- [Exercise details]
The records below need to be restated word for word.

[Material supplied Boundary: Start]

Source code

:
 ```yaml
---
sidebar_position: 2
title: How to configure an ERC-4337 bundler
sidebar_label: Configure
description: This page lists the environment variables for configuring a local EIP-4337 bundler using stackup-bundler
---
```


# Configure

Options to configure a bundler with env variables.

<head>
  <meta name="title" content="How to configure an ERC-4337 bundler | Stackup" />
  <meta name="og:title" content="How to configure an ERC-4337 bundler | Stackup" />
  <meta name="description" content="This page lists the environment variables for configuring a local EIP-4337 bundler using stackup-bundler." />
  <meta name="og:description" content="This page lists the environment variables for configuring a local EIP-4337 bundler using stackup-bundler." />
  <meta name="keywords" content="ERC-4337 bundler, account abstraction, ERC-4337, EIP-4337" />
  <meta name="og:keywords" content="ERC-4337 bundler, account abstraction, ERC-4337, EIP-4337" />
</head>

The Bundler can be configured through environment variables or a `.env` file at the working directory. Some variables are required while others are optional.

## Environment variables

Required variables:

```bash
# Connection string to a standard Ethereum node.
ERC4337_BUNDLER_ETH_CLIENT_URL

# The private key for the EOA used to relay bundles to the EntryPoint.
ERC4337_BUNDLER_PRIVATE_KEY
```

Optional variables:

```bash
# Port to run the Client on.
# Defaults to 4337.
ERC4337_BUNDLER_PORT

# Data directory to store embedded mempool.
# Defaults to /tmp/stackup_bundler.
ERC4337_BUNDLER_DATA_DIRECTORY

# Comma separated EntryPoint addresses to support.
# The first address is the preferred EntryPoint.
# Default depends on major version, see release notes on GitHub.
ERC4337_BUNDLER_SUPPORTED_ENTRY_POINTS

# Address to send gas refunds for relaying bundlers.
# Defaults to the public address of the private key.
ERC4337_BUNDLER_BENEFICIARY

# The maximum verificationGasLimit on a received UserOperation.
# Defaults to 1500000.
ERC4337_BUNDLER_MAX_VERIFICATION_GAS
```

[Material supplied Boundary: End]

- [Response to this exercise]
Source code

:
 ```yaml
---
sidebar_position: 2
title: How to configure an ERC-4337 bundler
sidebar_label: Configure
description: This page lists the environment variables for configuring a local EIP-4337 bundler using stackup-bundler
---
```


# Configure

Options to configure a bundler with env variables.

<head>
  <meta name="title" content="How to configure an ERC-4337 bundler | Stackup" />
  <meta name="og:title" content="How to configure an ERC-4337 bundler | Stackup" />
  <meta name="description" content="This page lists the environment variables for configuring a local EIP-4337 bundler using stackup-bundler." />
  <meta name="og:description" content="This page lists the environment variables for configuring a local EIP-4337 bundler using stackup-bundler." />
  <meta name="keywords" content="ERC-4337 bundler, account abstraction, ERC-4337, EIP-4337" />
  <meta name="og:keywords" content="ERC-4337 bundler, account abstraction, ERC-4337, EIP-4337" />
</head>

The Bundler can be configured through environment variables or a `.env` file at the working directory. Some variables are required while others are optional.

## Environment variables

Required variables:

```bash
# Connection string to a standard Ethereum node.
ERC4337_BUNDLER_ETH_CLIENT_URL

# The private key for the EOA used to relay bundles to the EntryPoint.
ERC4337_BUNDLER_PRIVATE_KEY
```

Optional variables:

```bash
# Port to run the Client on.
# Defaults to 4337.
ERC4337_BUNDLER_PORT

# Data directory to store embedded mempool.
# Defaults to /tmp/stackup_bundler.
ERC4337_BUNDLER_DATA_DIRECTORY

# Comma separated EntryPoint addresses to support.
# The first address is the preferred EntryPoint.
# Default depends on major version, see release notes on GitHub.
ERC4337_BUNDLER_SUPPORTED_ENTRY_POINTS

# Address to send gas refunds for relaying bundlers.
# Defaults to the public address of the private key.
ERC4337_BUNDLER_BENEFICIARY

# The maximum verificationGasLimit on a received UserOperation.
# Defaults to 1500000.
ERC4337_BUNDLER_MAX_VERIFICATION_GAS
```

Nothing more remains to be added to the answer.